Aileen Ryan Shares Insights on RAIN RFID Market Development!
RAIN RFID is booming: despite the semiconductor shortage, 30 billion RAIN RFID tag ICs were sold in 2021 – a 36% increase over the previous year. According to VDC Research, this number is expected to rise to 88.5 billion by 2028. Significant support for the proliferation of the specific passive ultra-high frequency (UHF) RFID technology is provided by the industry alliance RAIN Alliance. Recently appointed President and CEO Aileen Ryan talks about RAIN RFID adoption, use cases and trends in an interview with "RFID & Wireless IoT Global".
Aileen Ryan: Inventory management is currently one of the leading use cases for RAIN RFID. However, we are seeing rapid technology adoption in logistics and transportation. The tracking of returnable shipping containers in the automotive, aerospace and aviation industries is on the rise. I think we'll hear more about these applications very soon, in addition to healthcare applications such as OR inventory management and patient identification. These use cases are increasingly coming to the forefront.
2. What are the latest developments regarding passive UHF RFID tags?
Ryan: We are seeing a proliferation of RAIN RFID with different inlays that have unique technical requirements. This trend continues as new use cases are constantly being designed with immediate responses from the industry. One example is tire manufacturing. Tags embedded in tires must withstand certain chemical environments, temperature fluctuations and different rotational characteristics throughout their lifecycle.

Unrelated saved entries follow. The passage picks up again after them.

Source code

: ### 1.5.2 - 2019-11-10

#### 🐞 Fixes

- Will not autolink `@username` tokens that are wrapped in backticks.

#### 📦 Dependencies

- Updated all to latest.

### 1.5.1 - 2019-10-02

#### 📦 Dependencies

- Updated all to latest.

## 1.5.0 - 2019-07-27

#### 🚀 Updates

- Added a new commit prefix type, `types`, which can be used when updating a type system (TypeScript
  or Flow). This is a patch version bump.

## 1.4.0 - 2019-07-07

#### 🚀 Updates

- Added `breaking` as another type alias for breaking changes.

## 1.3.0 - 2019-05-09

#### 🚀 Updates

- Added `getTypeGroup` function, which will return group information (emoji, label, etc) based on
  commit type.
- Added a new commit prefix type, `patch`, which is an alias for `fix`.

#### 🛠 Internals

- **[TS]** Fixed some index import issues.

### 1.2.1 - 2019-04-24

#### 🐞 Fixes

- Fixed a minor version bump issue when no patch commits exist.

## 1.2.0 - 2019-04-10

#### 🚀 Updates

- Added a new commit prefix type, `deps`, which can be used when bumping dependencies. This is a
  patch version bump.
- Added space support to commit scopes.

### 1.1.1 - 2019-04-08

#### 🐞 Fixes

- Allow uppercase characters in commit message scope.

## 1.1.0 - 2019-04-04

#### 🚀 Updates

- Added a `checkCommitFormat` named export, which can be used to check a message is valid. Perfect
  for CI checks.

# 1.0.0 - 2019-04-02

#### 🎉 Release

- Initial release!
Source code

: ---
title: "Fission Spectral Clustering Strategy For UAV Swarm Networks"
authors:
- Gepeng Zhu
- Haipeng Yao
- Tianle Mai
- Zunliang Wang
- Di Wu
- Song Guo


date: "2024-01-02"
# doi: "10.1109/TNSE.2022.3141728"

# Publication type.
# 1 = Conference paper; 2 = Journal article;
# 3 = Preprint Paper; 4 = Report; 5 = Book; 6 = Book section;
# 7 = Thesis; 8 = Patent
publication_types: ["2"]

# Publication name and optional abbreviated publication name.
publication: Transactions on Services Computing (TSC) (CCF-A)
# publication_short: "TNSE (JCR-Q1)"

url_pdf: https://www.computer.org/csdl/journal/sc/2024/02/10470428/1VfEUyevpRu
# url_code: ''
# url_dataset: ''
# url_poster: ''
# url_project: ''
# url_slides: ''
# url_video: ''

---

3. What is the connection between RAIN RFID and sustainability?
Ryan: The topic of sustainability and environmental protection is receiving more attention. RAIN RFID plays a crucial role in this for a wide range of applications, such as waste prevention. Items like electric vehicle batteries or clothing items for example are tagged in production and tracked throughout their lifecycle, right through to disposal and recycling processes. In terms of inlays, production is shifting from PET to paper. Manufacturers are also evaluating the use of copper and nano inks, as well as more environmentally friendly alternatives.
4. Let's talk about the combination of UHF and sensor technology. How important is this trend?
Ryan: The use of temperature and humidity sensors, especially in combination with RAIN RFID tags, is gaining traction. We are seeing these combined sensing and RAIN RFID systems being used to transport temperature-sensitive pharmaceuticals. This includes vaccines in particular, as this use case is especially prominent after three years of Covid. However, not only the pharmaceutical industry, but also the food industry relies on such a solution for temperature control during transport.
Overall, I think RAIN RFID is a complementary technology that is often used in conjunction with other IoT technologies. It also facilitates the deployment of other technologies such as robotics or optical systems in quick commerce, grab-and-go retail, and logistics.
5. How is the RAIN Alliance helping to break down barriers to technology adoption?
Ryan: The RAIN Alliance, like many other industry associations, is focused on the concept of working groups. They bring together members interested in the same sector and, in particular, challenges within a sector. Examples include the Healthcare, Smart Road Transport and Sustainability working groups. These help members keep track of the latest developments, network with each other and collaborate.
Networking around specific goals with other organizations and end users is a focus of the RAIN Alliance. Knowledge exchange takes place via the website or events. A few years ago the RAIN Alliance published the e-book "What is RAIN RFID", a framework for end users who are thinking about starting a RAIN RFID project.
6. What is currently the biggest challenge in terms of technology adoption?
Ryan: One of the focus topics of the RAIN Alliance is the tag clutter concept. The term refers to the concept when a reader sends out a signal and every RAIN RFID tag in the environment responds. There are tags that do not use the GS1 or ISO tag identification system. This causes confusion in the market. In terms of technology adoption, RAIN Alliance and GS1 are very aware of the tag clutter challenge. We are working together to reduce tag clutter, especially considering the potentially explosive increase in tag numbers that awaits us in the future.